Exercise requirements: The response should contain only those lines of the entries below that include the string "typing".
===== The data =====
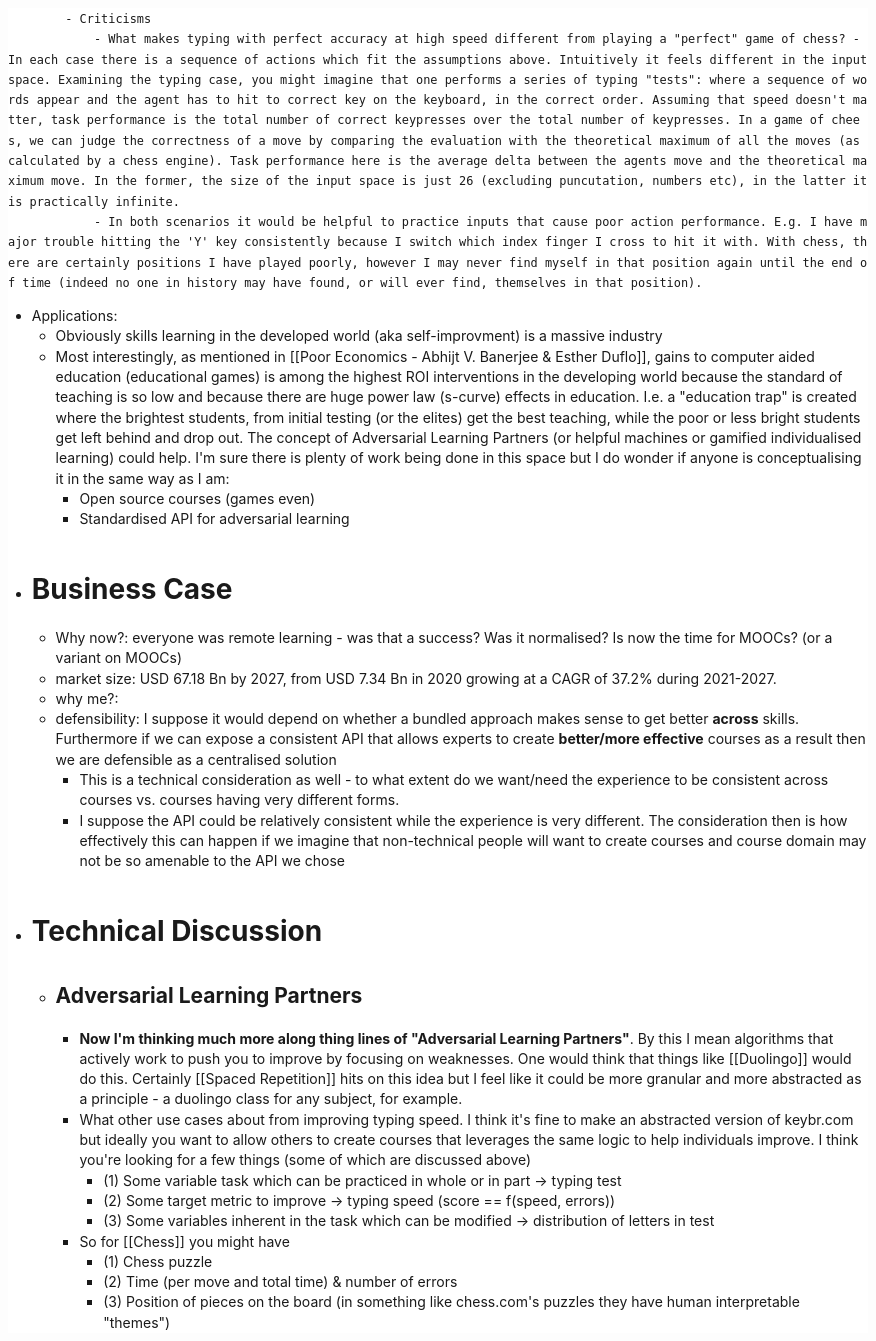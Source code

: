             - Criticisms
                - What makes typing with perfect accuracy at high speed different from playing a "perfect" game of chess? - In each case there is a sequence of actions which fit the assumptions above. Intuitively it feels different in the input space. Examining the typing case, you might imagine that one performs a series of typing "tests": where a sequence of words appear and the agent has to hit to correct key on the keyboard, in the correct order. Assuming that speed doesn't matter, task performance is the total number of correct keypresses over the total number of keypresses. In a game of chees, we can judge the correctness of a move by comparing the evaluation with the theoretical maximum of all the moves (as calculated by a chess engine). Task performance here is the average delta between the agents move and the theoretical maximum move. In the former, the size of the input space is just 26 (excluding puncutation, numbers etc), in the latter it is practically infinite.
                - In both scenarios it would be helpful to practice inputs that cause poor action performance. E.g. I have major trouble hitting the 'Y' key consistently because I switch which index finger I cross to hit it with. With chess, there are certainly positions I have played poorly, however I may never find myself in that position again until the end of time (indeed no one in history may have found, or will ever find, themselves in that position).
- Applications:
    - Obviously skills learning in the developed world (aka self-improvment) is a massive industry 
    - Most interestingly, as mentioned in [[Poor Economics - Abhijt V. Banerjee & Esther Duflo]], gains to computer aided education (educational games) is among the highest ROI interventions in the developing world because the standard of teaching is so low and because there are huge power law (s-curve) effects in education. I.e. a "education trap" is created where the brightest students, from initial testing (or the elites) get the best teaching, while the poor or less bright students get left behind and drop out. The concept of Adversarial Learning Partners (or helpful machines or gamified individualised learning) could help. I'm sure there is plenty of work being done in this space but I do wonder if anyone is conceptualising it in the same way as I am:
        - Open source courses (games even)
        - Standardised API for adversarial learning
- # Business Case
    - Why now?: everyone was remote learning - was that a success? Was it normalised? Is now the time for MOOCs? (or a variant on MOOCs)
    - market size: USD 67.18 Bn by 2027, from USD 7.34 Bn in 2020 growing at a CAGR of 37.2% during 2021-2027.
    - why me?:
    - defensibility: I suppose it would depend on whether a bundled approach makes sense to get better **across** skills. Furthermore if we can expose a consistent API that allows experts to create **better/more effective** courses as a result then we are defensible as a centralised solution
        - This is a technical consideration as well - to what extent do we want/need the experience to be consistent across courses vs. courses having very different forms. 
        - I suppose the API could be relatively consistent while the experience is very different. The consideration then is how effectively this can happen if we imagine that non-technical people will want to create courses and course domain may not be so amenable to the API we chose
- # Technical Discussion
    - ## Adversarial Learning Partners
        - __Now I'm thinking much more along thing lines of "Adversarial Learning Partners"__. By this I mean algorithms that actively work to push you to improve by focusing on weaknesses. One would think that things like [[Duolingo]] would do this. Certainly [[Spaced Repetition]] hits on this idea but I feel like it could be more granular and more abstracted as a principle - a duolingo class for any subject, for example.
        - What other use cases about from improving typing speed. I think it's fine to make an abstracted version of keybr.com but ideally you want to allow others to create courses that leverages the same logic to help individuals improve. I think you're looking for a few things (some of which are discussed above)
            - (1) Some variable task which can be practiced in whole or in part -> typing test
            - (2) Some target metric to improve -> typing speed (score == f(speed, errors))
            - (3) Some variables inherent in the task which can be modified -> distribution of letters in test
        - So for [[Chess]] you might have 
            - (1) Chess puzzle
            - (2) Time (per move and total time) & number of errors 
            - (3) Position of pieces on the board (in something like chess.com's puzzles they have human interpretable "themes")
=====
===== The data =====
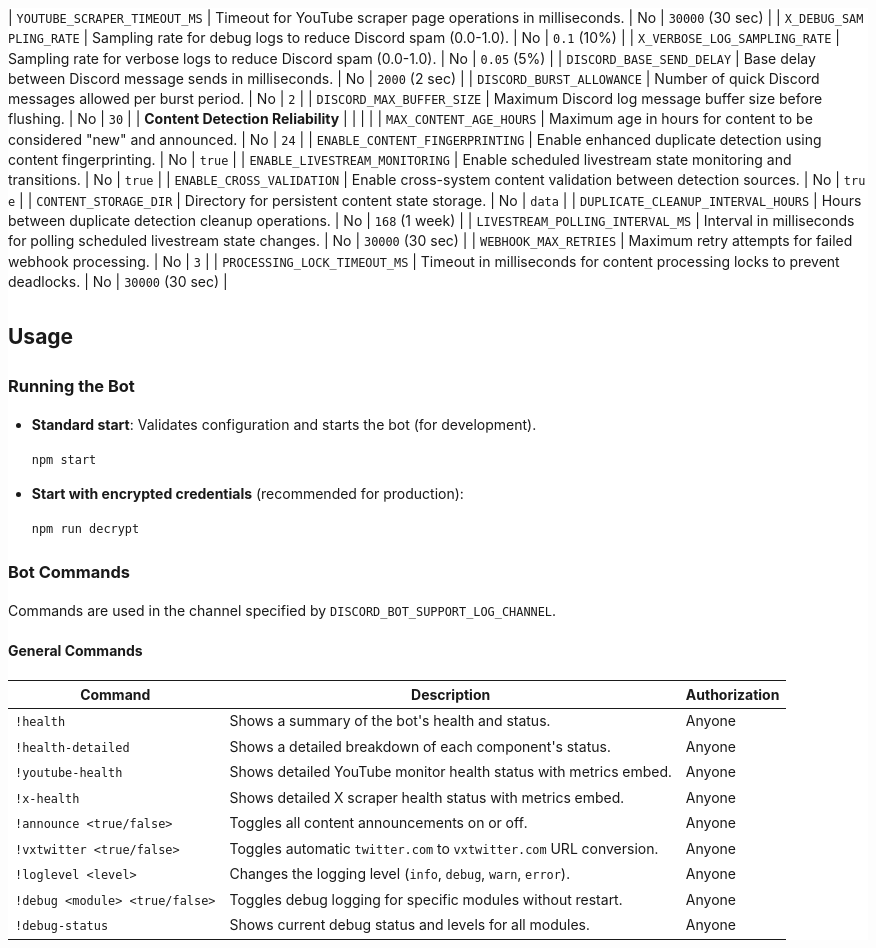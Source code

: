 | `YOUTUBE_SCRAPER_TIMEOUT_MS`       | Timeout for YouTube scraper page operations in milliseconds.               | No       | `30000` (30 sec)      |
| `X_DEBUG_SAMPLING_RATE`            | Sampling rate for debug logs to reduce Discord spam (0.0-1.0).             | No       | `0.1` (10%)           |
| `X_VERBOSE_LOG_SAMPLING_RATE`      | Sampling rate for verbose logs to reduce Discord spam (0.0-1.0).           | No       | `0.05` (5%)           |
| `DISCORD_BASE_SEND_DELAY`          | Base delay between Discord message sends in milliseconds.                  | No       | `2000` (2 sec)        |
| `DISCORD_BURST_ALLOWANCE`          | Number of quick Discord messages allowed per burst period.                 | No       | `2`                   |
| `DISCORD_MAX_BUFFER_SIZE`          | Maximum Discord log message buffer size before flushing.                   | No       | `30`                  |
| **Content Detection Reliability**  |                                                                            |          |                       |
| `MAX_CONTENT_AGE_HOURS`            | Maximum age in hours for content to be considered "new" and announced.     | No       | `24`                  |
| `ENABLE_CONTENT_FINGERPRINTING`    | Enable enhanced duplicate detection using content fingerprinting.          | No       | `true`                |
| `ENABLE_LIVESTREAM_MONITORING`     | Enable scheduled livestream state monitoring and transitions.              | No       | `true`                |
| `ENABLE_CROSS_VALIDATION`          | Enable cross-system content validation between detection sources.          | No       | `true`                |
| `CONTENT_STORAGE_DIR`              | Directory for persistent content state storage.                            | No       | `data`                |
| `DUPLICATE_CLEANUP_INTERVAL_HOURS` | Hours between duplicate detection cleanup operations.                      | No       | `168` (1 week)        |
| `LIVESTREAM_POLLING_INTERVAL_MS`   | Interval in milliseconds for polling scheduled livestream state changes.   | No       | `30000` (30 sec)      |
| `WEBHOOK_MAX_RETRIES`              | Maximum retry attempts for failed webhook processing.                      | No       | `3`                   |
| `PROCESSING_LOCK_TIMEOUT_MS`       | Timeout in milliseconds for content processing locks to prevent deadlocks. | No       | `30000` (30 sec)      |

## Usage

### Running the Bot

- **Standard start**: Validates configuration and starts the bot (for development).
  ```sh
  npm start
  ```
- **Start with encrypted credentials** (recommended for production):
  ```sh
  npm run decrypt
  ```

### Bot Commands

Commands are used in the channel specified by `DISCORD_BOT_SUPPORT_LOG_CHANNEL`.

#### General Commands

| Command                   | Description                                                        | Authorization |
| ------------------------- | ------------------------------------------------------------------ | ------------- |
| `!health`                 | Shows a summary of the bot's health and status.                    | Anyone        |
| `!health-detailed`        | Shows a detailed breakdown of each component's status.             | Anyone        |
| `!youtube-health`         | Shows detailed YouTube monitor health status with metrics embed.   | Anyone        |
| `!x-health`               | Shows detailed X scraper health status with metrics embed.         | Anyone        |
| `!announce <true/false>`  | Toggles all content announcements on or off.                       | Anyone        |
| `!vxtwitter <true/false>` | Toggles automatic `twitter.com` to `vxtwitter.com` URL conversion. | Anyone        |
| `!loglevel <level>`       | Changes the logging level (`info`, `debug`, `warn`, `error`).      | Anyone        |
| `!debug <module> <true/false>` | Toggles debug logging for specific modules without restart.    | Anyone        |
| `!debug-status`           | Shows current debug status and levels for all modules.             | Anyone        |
=====
Answer to this exercise:
                - What makes typing with perfect accuracy at high speed different from playing a "perfect" game of chess? - In each case there is a sequence of actions which fit the assumptions above. Intuitively it feels different in the input space. Examining the typing case, you might imagine that one performs a series of typing "tests": where a sequence of words appear and the agent has to hit to correct key on the keyboard, in the correct order. Assuming that speed doesn't matter, task performance is the total number of correct keypresses over the total number of keypresses. In a game of chees, we can judge the correctness of a move by comparing the evaluation with the theoretical maximum of all the moves (as calculated by a chess engine). Task performance here is the average delta between the agents move and the theoretical maximum move. In the former, the size of the input space is just 26 (excluding puncutation, numbers etc), in the latter it is practically infinite.
        - What other use cases about from improving typing speed. I think it's fine to make an abstracted version of keybr.com but ideally you want to allow others to create courses that leverages the same logic to help individuals improve. I think you're looking for a few things (some of which are discussed above)
            - (1) Some variable task which can be practiced in whole or in part -> typing test
            - (2) Some target metric to improve -> typing speed (score == f(speed, errors))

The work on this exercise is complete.